● What you are asked to do
Restate the full listing word for word; images stay out of it.
---------- Input data
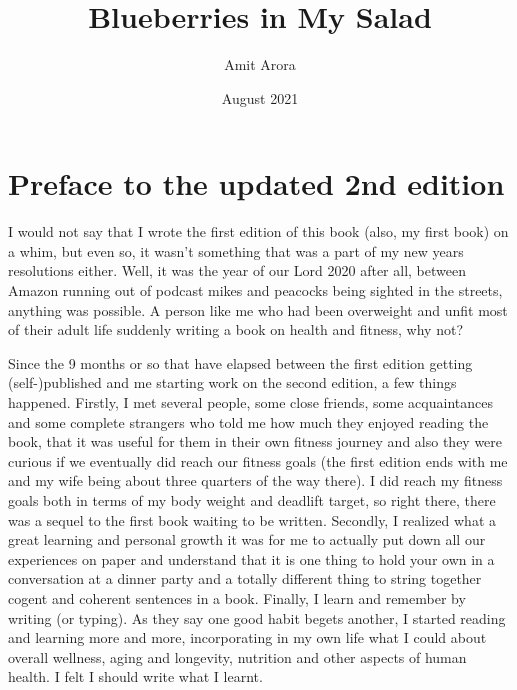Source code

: \documentclass[
  oneside]{book}
\title{Blueberries in My Salad}
\author{Amit Arora}
\date{August 2021}
\begin{document}
\maketitle

{
\hypersetup{linkcolor=}
\setcounter{tocdepth}{1}
\tableofcontents
}
\hypertarget{preface-to-the-updated-2nd-edition}{%
\chapter{Preface to the updated 2nd edition}\label{preface-to-the-updated-2nd-edition}}

I would not say that I wrote the first edition of this book (also, my first book) on a whim, but even so, it wasn't something that was a part of my new years resolutions either. Well, it was the year of our Lord 2020 after all, between Amazon running out of podcast mikes and peacocks being sighted in the streets, anything was possible. A person like me who had been overweight and unfit most of their adult life suddenly writing a book on health and fitness, why not?

Since the 9 months or so that have elapsed between the first edition getting (self-)published and me starting work on the second edition, a few things happened. Firstly, I met several people, some close friends, some acquaintances and some complete strangers who told me how much they enjoyed reading the book, that it was useful for them in their own fitness journey and also they were curious if we eventually did reach our fitness goals (the first edition ends with me and my wife being about three quarters of the way there). I did reach my fitness goals both in terms of my body weight and deadlift target, so right there, there was a sequel to the first book waiting to be written. Secondly, I realized what a great learning and personal growth it was for me to actually put down all our experiences on paper and understand that it is one thing to hold your own in a conversation at a dinner party and a totally different thing to string together cogent and coherent sentences in a book. Finally, I learn and remember by writing (or typing). As they say one good habit begets another, I started reading and learning more and more, incorporating in my own life what I could about overall wellness, aging and longevity, nutrition and other aspects of human health. I felt I should write what I learnt.
\end{document}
--------------------
● Exercise response
Source code

: \documentclass[
  oneside]{book}
\title{Blueberries in My Salad}
\author{Amit Arora}
\date{August 2021}
\begin{document}
\maketitle

{
\hypersetup{linkcolor=}
\setcounter{tocdepth}{1}
\tableofcontents
}
\hypertarget{preface-to-the-updated-2nd-edition}{%
\chapter{Preface to the updated 2nd edition}\label{preface-to-the-updated-2nd-edition}}

I would not say that I wrote the first edition of this book (also, my first book) on a whim, but even so, it wasn't something that was a part of my new years resolutions either. Well, it was the year of our Lord 2020 after all, between Amazon running out of podcast mikes and peacocks being sighted in the streets, anything was possible. A person like me who had been overweight and unfit most of their adult life suddenly writing a book on health and fitness, why not?

Since the 9 months or so that have elapsed between the first edition getting (self-)published and me starting work on the second edition, a few things happened. Firstly, I met several people, some close friends, some acquaintances and some complete strangers who told me how much they enjoyed reading the book, that it was useful for them in their own fitness journey and also they were curious if we eventually did reach our fitness goals (the first edition ends with me and my wife being about three quarters of the way there). I did reach my fitness goals both in terms of my body weight and deadlift target, so right there, there was a sequel to the first book waiting to be written. Secondly, I realized what a great learning and personal growth it was for me to actually put down all our experiences on paper and understand that it is one thing to hold your own in a conversation at a dinner party and a totally different thing to string together cogent and coherent sentences in a book. Finally, I learn and remember by writing (or typing). As they say one good habit begets another, I started reading and learning more and more, incorporating in my own life what I could about overall wellness, aging and longevity, nutrition and other aspects of human health. I felt I should write what I learnt.
\end{document}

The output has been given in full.